**Aim of the exercise:** Please reproduce the lines of the records below from the one holding "of horn, the" through the one holding "adelante de otros.", inclusive, skipping all pictures.

[Rendered images with source text]
***

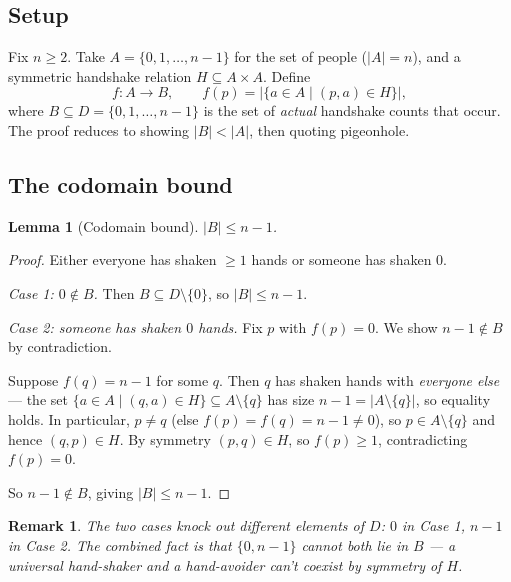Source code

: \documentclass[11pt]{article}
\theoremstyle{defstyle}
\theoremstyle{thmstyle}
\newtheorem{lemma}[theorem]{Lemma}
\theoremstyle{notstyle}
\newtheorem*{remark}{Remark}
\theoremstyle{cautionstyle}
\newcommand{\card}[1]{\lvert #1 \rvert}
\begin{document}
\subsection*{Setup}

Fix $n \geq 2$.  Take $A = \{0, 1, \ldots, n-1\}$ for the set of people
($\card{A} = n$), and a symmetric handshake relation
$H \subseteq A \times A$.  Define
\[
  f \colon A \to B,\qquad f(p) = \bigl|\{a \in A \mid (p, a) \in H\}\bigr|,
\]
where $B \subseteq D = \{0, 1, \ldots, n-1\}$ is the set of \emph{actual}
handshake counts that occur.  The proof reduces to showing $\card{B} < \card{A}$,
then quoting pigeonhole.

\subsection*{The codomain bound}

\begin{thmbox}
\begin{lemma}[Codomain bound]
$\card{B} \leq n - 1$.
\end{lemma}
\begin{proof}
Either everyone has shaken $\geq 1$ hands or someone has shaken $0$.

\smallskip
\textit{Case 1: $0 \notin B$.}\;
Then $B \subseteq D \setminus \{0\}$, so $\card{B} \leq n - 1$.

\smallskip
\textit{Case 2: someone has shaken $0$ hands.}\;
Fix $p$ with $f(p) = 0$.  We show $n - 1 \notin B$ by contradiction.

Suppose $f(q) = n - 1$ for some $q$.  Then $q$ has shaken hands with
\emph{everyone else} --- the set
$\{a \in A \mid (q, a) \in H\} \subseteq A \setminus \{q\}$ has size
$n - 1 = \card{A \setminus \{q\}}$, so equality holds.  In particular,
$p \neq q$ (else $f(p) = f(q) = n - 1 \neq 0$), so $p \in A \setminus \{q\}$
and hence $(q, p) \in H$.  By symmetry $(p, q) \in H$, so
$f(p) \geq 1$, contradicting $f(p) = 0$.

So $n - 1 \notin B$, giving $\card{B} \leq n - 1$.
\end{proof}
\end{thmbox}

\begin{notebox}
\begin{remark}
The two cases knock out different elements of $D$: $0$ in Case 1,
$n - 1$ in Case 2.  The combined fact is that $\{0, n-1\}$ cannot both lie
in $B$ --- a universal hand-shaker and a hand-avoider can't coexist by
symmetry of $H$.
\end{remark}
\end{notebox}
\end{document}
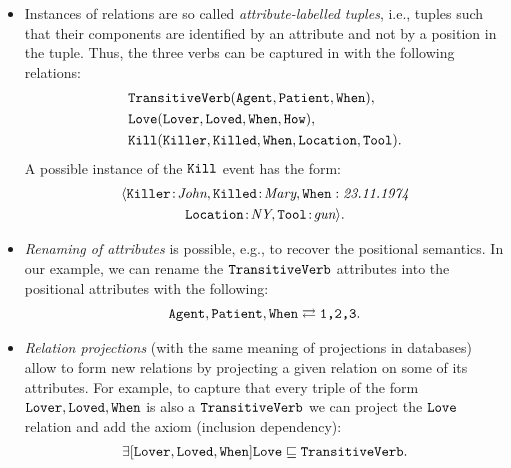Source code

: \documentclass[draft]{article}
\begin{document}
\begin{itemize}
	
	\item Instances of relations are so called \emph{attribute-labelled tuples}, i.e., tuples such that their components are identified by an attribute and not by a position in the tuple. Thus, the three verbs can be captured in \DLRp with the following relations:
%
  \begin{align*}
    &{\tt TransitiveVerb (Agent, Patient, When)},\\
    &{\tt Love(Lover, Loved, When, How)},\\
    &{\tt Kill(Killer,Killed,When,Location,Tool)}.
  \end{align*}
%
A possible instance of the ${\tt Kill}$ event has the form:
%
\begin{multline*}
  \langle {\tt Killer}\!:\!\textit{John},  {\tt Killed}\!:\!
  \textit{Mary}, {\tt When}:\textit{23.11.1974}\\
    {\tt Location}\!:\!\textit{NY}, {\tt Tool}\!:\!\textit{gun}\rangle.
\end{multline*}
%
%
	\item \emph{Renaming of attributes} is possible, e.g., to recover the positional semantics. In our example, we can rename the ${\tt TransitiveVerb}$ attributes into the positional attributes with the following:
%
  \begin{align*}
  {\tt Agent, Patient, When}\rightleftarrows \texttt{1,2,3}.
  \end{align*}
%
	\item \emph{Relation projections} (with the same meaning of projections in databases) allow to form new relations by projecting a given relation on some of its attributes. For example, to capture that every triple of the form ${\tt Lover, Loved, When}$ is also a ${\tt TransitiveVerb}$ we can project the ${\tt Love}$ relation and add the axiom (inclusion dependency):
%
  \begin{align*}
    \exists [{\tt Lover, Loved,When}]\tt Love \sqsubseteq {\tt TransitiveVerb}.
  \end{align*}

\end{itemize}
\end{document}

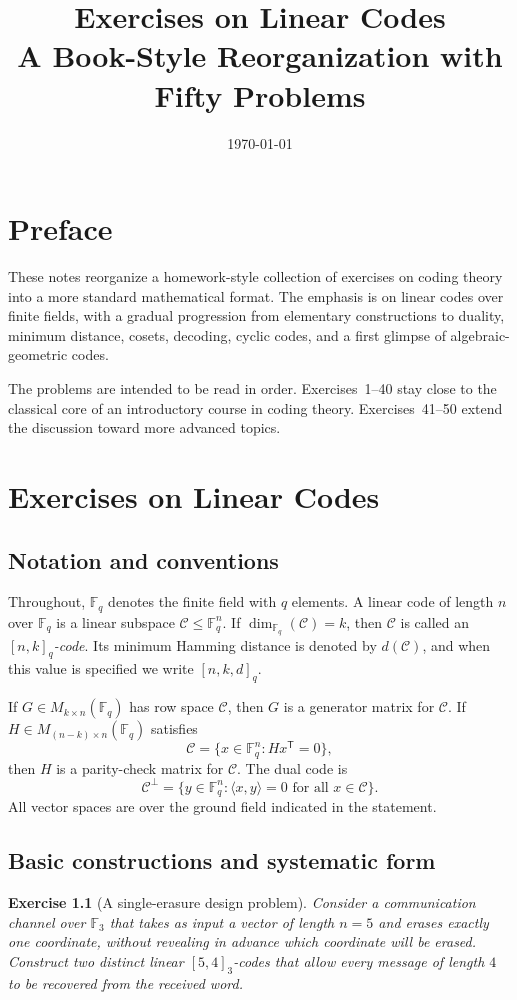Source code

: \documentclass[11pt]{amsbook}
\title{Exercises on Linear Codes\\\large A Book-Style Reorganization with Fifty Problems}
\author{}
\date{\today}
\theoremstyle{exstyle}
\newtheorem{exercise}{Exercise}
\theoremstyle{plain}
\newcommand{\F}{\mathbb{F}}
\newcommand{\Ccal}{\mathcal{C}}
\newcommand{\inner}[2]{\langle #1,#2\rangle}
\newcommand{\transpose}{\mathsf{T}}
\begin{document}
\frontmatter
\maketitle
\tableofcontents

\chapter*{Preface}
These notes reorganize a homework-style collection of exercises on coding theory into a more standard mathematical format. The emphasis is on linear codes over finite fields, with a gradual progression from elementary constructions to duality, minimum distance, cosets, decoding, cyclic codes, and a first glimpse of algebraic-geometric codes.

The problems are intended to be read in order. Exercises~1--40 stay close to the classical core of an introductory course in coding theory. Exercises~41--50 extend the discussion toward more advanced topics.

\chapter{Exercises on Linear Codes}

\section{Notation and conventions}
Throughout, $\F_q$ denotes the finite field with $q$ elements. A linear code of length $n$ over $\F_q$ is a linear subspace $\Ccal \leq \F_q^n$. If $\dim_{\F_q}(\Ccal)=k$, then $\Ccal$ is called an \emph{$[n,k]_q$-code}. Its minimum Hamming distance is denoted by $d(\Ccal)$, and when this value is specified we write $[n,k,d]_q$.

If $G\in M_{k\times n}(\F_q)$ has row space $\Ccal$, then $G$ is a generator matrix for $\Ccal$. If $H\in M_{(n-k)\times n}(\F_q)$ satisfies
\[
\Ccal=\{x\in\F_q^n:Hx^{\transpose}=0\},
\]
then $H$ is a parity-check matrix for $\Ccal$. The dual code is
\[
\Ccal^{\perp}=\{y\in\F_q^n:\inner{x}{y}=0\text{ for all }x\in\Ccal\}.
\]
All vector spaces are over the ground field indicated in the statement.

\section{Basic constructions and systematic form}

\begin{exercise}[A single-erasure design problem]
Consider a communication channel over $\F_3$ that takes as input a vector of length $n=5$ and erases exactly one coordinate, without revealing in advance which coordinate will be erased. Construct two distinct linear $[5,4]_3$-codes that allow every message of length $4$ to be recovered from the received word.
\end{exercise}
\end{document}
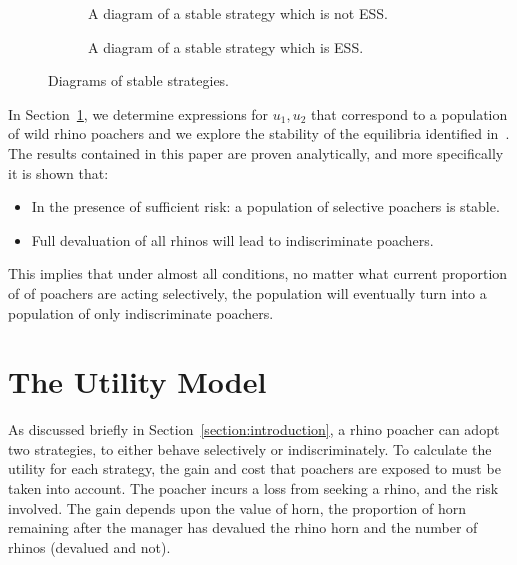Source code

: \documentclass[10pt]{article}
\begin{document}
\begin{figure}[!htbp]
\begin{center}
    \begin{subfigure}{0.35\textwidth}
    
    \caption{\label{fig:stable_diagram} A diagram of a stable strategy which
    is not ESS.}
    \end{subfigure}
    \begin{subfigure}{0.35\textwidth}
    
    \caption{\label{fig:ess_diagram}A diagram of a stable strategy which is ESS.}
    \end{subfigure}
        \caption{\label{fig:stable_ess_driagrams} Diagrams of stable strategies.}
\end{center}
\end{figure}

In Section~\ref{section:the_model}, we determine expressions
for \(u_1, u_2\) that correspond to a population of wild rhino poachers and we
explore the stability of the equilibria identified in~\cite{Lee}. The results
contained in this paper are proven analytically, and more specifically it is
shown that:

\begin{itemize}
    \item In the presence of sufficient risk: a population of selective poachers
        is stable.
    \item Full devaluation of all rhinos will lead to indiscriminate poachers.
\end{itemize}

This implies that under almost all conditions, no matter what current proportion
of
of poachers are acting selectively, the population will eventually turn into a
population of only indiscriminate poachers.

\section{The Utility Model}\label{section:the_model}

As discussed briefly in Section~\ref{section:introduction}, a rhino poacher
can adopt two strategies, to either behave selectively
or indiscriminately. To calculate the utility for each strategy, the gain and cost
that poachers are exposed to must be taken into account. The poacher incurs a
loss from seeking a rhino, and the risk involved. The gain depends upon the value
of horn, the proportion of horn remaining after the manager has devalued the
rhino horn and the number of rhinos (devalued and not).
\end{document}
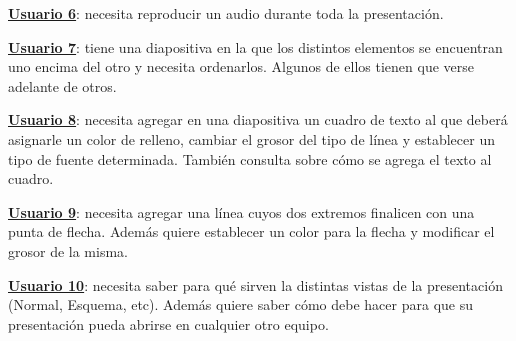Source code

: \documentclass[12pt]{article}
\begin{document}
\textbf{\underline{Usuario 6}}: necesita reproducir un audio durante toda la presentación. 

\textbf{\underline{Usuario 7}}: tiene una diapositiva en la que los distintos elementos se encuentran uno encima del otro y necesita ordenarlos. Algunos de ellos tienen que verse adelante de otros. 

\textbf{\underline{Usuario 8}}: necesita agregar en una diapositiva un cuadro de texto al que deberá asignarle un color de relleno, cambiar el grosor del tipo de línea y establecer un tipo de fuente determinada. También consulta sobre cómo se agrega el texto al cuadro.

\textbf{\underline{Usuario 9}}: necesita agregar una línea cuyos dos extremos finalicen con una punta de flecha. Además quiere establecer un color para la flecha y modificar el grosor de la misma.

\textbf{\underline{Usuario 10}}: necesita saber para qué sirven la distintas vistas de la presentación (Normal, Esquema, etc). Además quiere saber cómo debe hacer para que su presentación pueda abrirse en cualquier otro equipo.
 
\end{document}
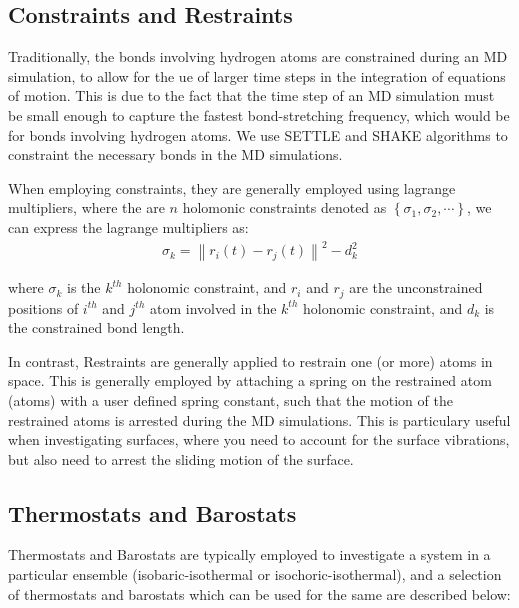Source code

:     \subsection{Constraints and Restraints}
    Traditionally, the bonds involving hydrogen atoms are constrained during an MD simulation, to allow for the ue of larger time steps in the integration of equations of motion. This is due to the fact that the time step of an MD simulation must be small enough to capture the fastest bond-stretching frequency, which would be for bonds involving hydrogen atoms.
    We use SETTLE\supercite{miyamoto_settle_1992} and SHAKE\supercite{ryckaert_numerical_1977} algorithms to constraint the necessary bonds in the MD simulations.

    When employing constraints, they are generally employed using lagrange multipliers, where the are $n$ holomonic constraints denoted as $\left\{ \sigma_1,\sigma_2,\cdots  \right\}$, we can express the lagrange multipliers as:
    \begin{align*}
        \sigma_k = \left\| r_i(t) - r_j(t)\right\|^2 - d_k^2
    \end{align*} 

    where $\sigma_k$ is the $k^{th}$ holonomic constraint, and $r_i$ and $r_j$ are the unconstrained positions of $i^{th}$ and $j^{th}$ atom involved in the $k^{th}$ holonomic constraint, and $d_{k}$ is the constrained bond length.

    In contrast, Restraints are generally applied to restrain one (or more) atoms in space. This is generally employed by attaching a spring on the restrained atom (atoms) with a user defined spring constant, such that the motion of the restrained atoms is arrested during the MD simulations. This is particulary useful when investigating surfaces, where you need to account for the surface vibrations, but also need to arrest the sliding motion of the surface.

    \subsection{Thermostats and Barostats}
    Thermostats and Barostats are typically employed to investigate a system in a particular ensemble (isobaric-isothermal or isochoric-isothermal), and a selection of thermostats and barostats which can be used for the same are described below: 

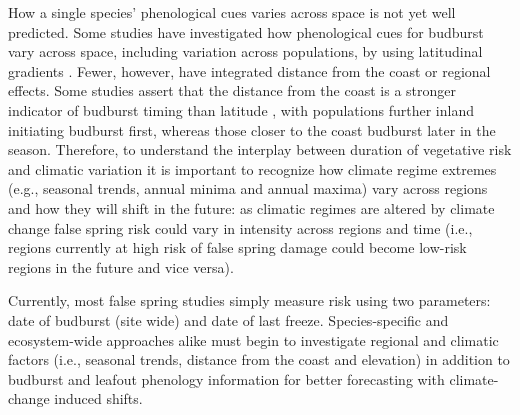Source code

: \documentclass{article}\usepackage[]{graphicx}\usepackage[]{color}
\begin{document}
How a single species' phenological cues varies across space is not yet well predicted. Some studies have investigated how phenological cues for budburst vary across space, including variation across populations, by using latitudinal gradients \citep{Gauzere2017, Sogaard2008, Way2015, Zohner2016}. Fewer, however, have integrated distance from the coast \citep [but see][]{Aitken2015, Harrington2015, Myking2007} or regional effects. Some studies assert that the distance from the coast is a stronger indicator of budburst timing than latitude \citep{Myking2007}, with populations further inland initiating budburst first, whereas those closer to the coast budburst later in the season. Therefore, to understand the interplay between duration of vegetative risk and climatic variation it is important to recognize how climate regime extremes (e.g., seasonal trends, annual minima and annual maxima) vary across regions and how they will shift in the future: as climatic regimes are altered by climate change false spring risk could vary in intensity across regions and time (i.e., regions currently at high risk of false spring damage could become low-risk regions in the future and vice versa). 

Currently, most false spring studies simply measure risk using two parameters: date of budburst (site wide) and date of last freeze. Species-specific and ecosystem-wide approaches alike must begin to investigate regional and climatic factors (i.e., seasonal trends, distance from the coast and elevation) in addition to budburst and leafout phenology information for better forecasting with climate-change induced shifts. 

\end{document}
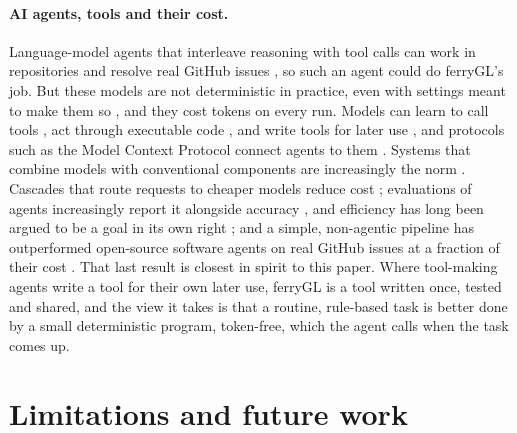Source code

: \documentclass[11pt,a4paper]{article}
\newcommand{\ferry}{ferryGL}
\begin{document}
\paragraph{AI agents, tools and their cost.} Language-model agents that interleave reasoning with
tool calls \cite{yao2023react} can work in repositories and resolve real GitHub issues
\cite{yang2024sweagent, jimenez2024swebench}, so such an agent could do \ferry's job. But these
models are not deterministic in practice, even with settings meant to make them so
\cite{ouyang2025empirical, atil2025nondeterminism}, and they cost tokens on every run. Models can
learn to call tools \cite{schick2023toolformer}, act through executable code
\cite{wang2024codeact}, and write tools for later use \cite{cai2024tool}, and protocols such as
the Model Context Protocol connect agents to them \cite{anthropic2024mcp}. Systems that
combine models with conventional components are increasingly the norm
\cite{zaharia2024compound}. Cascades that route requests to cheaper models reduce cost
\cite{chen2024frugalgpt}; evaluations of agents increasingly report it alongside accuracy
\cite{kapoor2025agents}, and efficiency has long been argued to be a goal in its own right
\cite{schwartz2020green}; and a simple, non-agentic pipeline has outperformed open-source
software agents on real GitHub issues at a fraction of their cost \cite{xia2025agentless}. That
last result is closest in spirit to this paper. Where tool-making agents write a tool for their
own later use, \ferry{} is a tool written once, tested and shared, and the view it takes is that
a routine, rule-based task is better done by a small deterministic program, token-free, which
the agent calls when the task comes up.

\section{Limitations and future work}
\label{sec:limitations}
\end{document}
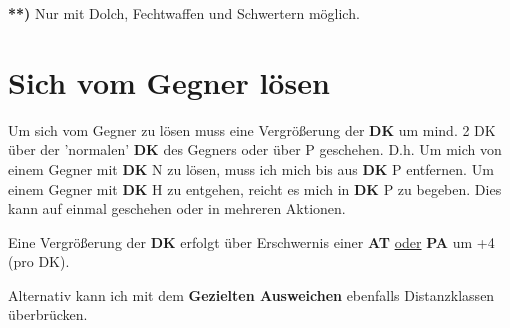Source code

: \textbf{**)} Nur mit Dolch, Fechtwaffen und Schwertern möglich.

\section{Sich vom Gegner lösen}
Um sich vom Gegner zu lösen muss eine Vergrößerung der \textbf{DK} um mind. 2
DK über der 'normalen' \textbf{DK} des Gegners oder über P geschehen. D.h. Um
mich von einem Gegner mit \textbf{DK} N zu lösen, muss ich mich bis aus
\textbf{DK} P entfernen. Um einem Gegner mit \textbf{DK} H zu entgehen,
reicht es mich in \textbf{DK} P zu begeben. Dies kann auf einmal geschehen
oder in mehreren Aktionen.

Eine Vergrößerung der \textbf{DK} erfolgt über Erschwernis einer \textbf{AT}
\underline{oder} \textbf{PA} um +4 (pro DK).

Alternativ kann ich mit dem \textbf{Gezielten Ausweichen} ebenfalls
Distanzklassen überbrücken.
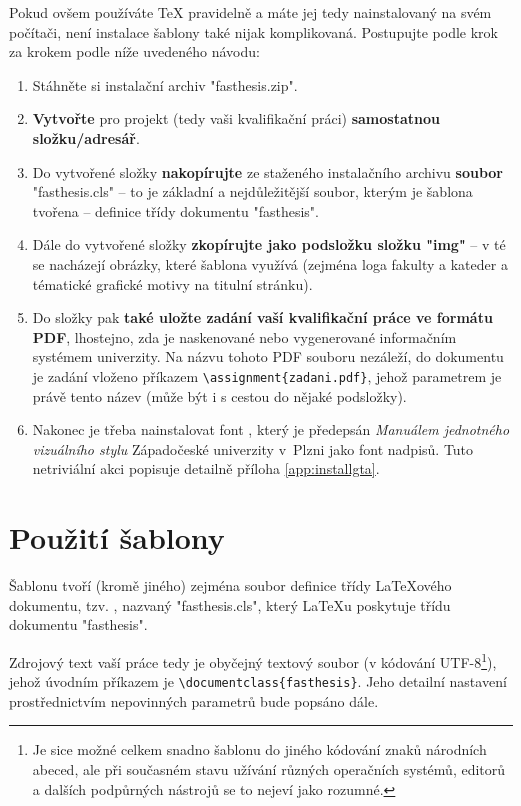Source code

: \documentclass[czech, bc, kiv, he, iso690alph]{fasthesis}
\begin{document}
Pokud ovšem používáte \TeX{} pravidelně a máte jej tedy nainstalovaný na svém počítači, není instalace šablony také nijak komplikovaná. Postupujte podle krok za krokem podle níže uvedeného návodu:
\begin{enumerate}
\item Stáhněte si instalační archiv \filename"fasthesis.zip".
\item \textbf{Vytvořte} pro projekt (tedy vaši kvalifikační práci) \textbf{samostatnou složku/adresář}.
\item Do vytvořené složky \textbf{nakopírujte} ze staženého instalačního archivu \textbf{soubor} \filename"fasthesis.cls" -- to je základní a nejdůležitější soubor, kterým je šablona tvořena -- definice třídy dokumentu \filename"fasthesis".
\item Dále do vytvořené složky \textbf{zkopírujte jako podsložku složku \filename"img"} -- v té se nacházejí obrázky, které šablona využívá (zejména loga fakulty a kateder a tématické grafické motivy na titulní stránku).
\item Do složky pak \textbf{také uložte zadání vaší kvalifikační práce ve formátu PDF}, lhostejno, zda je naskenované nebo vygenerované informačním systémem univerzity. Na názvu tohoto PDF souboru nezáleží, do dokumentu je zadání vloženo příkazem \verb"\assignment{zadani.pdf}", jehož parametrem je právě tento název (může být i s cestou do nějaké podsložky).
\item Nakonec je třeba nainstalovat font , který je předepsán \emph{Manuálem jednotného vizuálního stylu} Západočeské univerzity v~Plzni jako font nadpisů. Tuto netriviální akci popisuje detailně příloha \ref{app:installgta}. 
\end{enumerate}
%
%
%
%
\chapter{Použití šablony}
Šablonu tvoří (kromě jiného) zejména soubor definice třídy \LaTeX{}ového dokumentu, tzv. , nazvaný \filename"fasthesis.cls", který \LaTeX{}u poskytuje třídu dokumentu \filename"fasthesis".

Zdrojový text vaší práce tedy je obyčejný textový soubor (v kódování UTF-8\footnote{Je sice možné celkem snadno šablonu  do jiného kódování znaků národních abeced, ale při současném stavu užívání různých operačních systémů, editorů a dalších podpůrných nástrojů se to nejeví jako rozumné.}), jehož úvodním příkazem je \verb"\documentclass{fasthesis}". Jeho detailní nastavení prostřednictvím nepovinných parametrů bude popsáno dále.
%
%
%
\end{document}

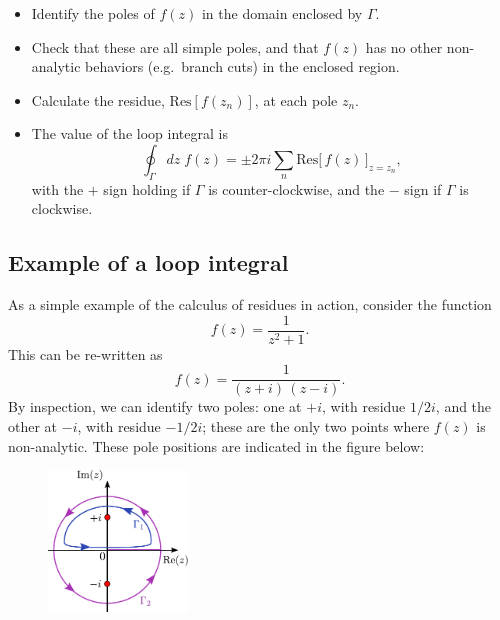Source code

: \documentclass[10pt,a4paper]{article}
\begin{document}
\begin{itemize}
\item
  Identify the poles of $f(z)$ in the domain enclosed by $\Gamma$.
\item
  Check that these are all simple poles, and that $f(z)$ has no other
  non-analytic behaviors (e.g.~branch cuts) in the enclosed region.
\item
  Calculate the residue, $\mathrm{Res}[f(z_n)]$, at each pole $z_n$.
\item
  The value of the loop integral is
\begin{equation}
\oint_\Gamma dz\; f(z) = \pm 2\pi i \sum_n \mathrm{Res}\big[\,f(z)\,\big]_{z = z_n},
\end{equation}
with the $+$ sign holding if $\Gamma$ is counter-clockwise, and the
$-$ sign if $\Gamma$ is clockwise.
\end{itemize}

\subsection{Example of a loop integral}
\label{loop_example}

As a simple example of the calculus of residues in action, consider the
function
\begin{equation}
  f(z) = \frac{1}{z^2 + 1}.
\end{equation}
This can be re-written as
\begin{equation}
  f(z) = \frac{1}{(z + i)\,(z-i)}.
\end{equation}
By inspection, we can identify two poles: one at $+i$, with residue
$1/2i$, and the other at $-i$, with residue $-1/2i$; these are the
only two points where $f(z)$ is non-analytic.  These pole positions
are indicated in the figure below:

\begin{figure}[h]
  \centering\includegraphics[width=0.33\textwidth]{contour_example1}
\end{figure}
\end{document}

***

**Answer space:**
of horn, the proportion of horn remaining after the manager has devalued the
rhino horn and the number of rhinos (devalued and not).
\end{document}
Source code

: \documentclass[12pt]{article}
\begin{document}
\textbf{\underline{Usuario 6}}: necesita reproducir un audio durante toda la presentación. 

\textbf{\underline{Usuario 7}}: tiene una diapositiva en la que los distintos elementos se encuentran uno encima del otro y necesita ordenarlos. Algunos de ellos tienen que verse adelante de otros. 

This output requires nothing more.